The union busting pitch gives the real economic purpose of AI away: It’s a tool to depress wages. And for that goal, whether the tool can actually replace the work done by people at the same level of quality is often largely irrelevant. After all, replaceability is not about simple equivalence, but more often than not about price-quality tradeoffs. People like to buy whatever they think is a good bang for the buck. Companies do too, often substituting cheaper inputs (skills, stuff, etc) to drive down their costs even if it reduces quality. That’s the obvious horizon for AI—not full automation, but the model of fast fashion or IKEA: Offer somewhat lower quality at significantly lower prices and capture the market from the bottom up.

But the real economic problem isn’t hype. The attack on workers, on the quality of jobs, and the quality of the things we make and consume, is the problem—and that problem exists quite regardless of the hype. Unless you’re a venture capitalist, you aren’t the target of the AI advertisement—you’re the target of the threat. We have no use for terms that warn investors that they might be making bad investments, we need terms that are useful for fighting back.

Wir müssen aufhören, KI als „Hype“ „entlarven“ zu wollen und stattdessen Licht auf KI als politisches Projekt werfen.

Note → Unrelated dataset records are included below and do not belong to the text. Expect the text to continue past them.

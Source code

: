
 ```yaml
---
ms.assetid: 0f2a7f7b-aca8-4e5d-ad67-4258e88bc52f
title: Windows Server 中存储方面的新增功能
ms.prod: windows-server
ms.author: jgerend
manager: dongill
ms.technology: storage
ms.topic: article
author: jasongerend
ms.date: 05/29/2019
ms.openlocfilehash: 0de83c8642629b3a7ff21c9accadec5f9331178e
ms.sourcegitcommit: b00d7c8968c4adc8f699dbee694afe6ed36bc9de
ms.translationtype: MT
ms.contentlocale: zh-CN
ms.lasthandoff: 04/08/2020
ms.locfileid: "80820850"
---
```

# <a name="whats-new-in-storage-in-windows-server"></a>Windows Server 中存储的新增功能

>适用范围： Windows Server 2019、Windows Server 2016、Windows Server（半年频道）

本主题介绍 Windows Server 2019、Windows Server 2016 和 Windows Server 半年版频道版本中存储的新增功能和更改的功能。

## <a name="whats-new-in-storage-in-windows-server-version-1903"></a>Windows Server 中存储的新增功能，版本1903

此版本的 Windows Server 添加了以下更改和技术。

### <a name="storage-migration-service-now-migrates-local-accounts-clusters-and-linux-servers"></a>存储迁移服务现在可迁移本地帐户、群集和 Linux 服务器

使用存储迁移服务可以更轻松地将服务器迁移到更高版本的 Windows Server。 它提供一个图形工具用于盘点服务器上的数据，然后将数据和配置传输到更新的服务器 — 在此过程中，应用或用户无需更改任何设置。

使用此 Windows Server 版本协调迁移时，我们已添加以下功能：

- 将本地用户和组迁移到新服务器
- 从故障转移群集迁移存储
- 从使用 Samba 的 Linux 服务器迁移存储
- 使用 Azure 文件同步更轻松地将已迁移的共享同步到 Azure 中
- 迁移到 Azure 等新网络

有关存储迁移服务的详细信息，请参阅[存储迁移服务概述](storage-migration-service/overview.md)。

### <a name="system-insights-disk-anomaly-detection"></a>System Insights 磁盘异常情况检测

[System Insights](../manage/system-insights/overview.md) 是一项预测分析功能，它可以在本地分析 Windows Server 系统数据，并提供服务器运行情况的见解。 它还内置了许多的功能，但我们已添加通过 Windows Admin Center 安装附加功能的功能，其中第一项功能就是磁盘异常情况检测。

Ultimately, hype itself is too stuck in a narrowly technical perspective, too focused on identifying lies, rather than identifying political projects. We should not make the mistake of thinking that just because a statement is a lie, it can be disregarded. Contrary to what the hype frame may suggest, once you figure out that a lie is a lie, the work is only just beginning.

Und dann lasst uns anders über KI reden:

Let’s call AI what it is, a weapon in the hands of the powerful. Take the wage-depression project—let’s call it class war through enshitification, automated union busting, a bullshit machine for bullshit jobs, or Techno-Taylorism. Let’s take some inspiration from the Luddites, who called the big tech innovation of their day, the steam engine, “a demon god of factory and loom”, or “a tyrant power and a curse to those who work in conjunction with it.” Let’s make up better words, better phrases, and better frames that clarify the political stakes. Let’s de-shitify the world!